Structural and Mossbauer studies of nanocrystalline Mn4+-doped Li0.5Fe2.5O4 particles prepared by mechanical milling

The structure and magnetic properties of spinel-related Mn4+-doped Li0.5Fe2.5O4 nanocrystalline particles of the composition Li0.5Fe2.25Mn0.1875O4, prepared by milling a pristine sample for different times, were investigated. The average crystallite and particle size, respectively, decreased form similar to 40 nm to similar to 10 nm and similar to 2.5 mu m to similar to 10 nm with increasing milling time from 0 h to 70 h.
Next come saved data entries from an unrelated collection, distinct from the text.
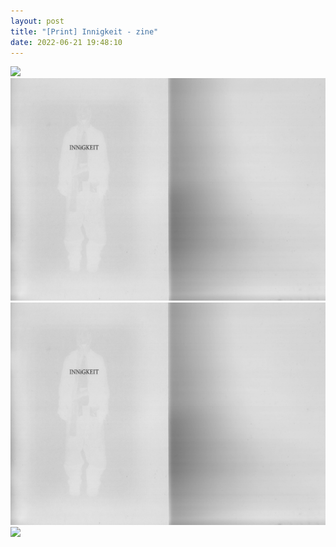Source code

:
 ```yaml
---
layout: post
title: "[Print] Innigkeit - zine"
date: 2022-06-21 19:48:10
---
```


<img src="site\assets\pics\innigkeit\1.png">

<img src="_site/assets/pics/innigkeit/1.png">

<img src="_site/assets/pics/innigkeit/1.png">

<img src="site/assets/pics/innigkeit/1.png">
Rietveld refinement of the XRD data of the non-milled sample show the Mn4+ dopant ions to substitute for Fe3+ at the octahedral B-sites of the spinel-related structure. The Mossbauer spectra of the milled ferrites indicate that more particles turn superparamagnetic with increasing milling time. The M " ossbauer data collected at 78 K suggest that while in the non-milled sample the Mn4+ ions substitute for Fe3+ at the octahedral B-sites, this is reversed as milling proceeds with doped Mn4+ ions, balancing Fe3+ vacancies and possibly Li+ ions progressively migrate to the tetrahedral A-sites. This is supported by the slight increase observed in the magnetization of the milled samples relative to that of the non-milled one. The magnetic data suggest that in addition to the increasing superparamagentic component of the milled particles, thermal spin reversal and/ or spin canting effects are possible at the surface layers of the nanoparticles.